A Friend sent me a link and a question.
The link takes us here.
the question:
"if we acknowledge there is no unitary "self", what does quaker integrity mean?"
I wrote back to him:
I think it means that one doesn't give in to serving that imaginary "unitary self" that is the source of all the noise in our heads. If we acknowledge that it doesn't exist it means that we stop feeding and protecting that made-up self. It means that, in old timey Quaker talk, we nail that insatiable and permanently restless self firmly to the cross and live, instead, in the guidance of the Light.
The point, as Penington wrote describing the "sum and substance" of the religion of Quakers, is to beat down (such violent metaphors from such peaceable people) that unskillful self in us and to raise up instead "the seed" in us--until the one is defeated and the other...you get the picture.
Authentic.
It's why my experience taught me to try to avoid local newspapers and television news; it's all designed to scare me and make me mad and I am scared enough and mad enough, already. I need to "starve" or "beat down" or "crucify" or "make a space to hold" that scared, angry self until it disappears and doesn't make me do crazy things, anymore.
Tolle said that he got to a place one day in his life when he found himself muttering over and over "I cannot live with myself."
I? Myself? Two different things?
Maybe they are.
But the "myself" in this construct is really a conglomeration of "should be's" and "might happens" that our culture gave to me--"should be" and "might happen" to which I spent a good part of a lifetime applying my fears and--voila! I felt inadequate. So I listened all the more carefully, intently, to what Don Henley called "those voices in your head."
Strong stuff.
The "myself" in this sense is not really "my" self, at all--it's "their-self," it's the person everyone with something to sell me or some other way to use me wants me to be and wants me to think I really am.
How much suffering do all of us do because our culture has told us (to pick an example out of the air) "you are a boy/girl and that means you do what's on this blue/pink list and not what's on this other one." How crazy do we make ourselves--and one another--trying to force ourselves and everyone else to be those "selves?"
As we submit to and obey the Light, as our hearts are softened and changed, integrity arises and we lay such things down.
Since "myself" is a destructive phantasm--a reality that becomes clearer as the testimonies of community and equality (but simplicity and peace, too) develop in us--then what could integrity mean except to be faithful to ignoring its guidance and looking, instead, to the LIght?
Integrity demands (and always gets) a grounding in reality insofar as we know it.

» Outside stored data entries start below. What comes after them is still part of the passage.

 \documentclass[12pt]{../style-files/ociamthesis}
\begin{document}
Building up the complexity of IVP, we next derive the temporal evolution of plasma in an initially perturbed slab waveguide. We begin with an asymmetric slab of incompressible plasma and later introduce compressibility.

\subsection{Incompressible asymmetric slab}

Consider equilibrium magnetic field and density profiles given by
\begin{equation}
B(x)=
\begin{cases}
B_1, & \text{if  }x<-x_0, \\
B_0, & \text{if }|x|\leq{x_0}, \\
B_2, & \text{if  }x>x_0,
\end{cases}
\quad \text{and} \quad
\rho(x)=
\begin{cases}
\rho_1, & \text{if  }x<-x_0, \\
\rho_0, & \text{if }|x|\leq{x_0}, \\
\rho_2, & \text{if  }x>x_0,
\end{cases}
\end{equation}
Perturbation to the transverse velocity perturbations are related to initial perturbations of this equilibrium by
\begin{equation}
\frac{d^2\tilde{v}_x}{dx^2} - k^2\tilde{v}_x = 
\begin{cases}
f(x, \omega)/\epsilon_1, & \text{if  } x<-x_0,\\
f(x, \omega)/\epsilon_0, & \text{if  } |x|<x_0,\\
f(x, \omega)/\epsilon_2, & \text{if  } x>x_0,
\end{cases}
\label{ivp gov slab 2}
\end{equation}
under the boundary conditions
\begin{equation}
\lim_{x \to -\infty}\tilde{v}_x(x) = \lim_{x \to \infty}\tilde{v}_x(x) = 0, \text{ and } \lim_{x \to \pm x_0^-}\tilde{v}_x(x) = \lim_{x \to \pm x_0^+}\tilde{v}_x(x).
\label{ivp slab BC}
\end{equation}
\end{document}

As we come to know reality better (as we "wake up," sometimes on a pillow, sometimes on the way to Damascus) then integrity dictates that we change our behavior to reflect the new grounding.
Wear it, it is written, for as long as you can.
1 comment:
Very cool. I really have not considered "myself" a single self for a long time. I have strongly developed and often opposing personality nodes which are highlighted by the fact that people refer to me by different names depending on which element of my personality is dominant within the social/professional context that person best knows me.
This falls within my concept (strongly influenced by process philosophy and standpoint theory) that there is great multiplicity both within and outside of our bodies AND that all this diversity is part of a vibrant whole. Integrity to me is the ability to, as the Desiderata states, "speak your truth quietly and clearly, but listen to others." This means hospitality to the others in one's head as well as without. Compassion is enhanced by our ability to shift perspective. When we are able to welcome the multitude within, then we will hasten the day when we realize the boundaries between "self" and "other" were always an illusion.